Software turned business management into a whole new ball game. For Andrew Hoag, CEO and founder of corporate spend management startup Teampay, the advent of software has been wildly beneficial for his background in product engineering.
“I can tell you exactly what engineer changed what line of my source code, why they changed it, when they changed it and who approved it,” he recently told PYMNTS when discussing the benefits of modern software built for the enterprise.
So what does this have to do with spend management?
According to Hoag, corporate finance is among the last areas of the enterprise to benefit from this type of technology.
“I have better tools to manage my product and software than I do my company’s money,” he said. “That is a fundamental disconnect with the rest of the organization.”
Spend analysis has always been a critical component of corporate finance. But data has been locked away in siloed systems for years – and today, many of those same barriers remain as businesses struggle to analyze spend across traditional realms like procurement and accounts payable, and less accessible areas, such as an employee’s one-off purchase of a software subscription.
The very fact that an employee has to be reimbursed for a purchase signals a “broken system,” Hoag noted.
“If I have to reimburse someone, that usually means they were authorized to make the payment, but weren’t able to make the purchase on behalf of the company,” he explained. “In between reimbursements and accounts payable, there is a lot of spend that is unmanaged. Most of that spends up on cards, and especially in today’s climate, where you have more software services, it’s no longer the CIO making a software purchase decision for six figures. It’s individual contributors and staff-level employees who need $50 here, or $200 there, to buy software to get their job done.”
The distribution of spend data across the enterprise (and across cards) has shown that traditional accounting and ERP systems are unable to holistically manage that information, the executive continued.

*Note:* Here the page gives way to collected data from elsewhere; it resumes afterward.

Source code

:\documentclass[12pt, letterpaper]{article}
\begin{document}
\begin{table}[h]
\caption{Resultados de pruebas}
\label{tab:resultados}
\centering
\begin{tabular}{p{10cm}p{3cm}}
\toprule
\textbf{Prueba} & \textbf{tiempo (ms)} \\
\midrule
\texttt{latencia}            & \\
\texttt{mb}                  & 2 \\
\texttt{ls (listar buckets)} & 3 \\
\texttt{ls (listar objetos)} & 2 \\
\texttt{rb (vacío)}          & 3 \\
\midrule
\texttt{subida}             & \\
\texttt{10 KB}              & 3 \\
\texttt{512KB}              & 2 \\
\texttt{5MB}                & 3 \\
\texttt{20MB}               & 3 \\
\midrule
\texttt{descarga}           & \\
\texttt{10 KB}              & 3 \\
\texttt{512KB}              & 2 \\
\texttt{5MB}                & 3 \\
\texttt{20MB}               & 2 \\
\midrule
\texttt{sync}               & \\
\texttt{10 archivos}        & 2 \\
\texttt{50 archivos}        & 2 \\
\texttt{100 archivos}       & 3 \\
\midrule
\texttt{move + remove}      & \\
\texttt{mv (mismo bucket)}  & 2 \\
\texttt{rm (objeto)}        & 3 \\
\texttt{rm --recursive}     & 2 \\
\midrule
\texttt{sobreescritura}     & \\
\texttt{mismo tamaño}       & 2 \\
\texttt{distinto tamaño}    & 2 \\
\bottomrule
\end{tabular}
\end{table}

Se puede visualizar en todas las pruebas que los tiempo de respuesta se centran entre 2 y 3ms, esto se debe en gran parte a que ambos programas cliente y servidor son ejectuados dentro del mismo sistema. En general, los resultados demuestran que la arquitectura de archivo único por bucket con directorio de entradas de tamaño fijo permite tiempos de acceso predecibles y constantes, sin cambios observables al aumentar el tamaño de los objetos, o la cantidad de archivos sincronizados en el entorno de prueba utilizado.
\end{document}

In addition to spend being distributed across multiple areas of the enterprise, the purchase process itself is also disparate, with information stored in documents and systems related to purchase orders, accounts payable and ledgers. When a purchase is made, a request can be sent in and an approval can be received, but rarely can this process seamlessly link a professional to the actual purchase process.
Turning the purchase approval into an actual means of payment is where the virtual card comes in. For Teampay, this means not only issuing a virtual card to make a purchase, but linking that buy to the historical information of who is making that purchase, and for what, and who approved it.
V-cards aren’t a new innovation, however. So why has it taken so long for corporates to embrace the technology?
“What’s been surprising is some customers aren’t aware they exist,” said Hoag. “It’s old technology that’s been around for years. Traditional ERP systems have had access to virtual cards and e-payables for years – but the problem with virtual cards, historically, is that they’re very process-oriented. It’s batch generation, CSV download and upload – there has not been good data exchange.”
For mid-market companies – the demographic that Teampay targets – facilitating data exchange and more robust data management is even more critical considering their auditing needs.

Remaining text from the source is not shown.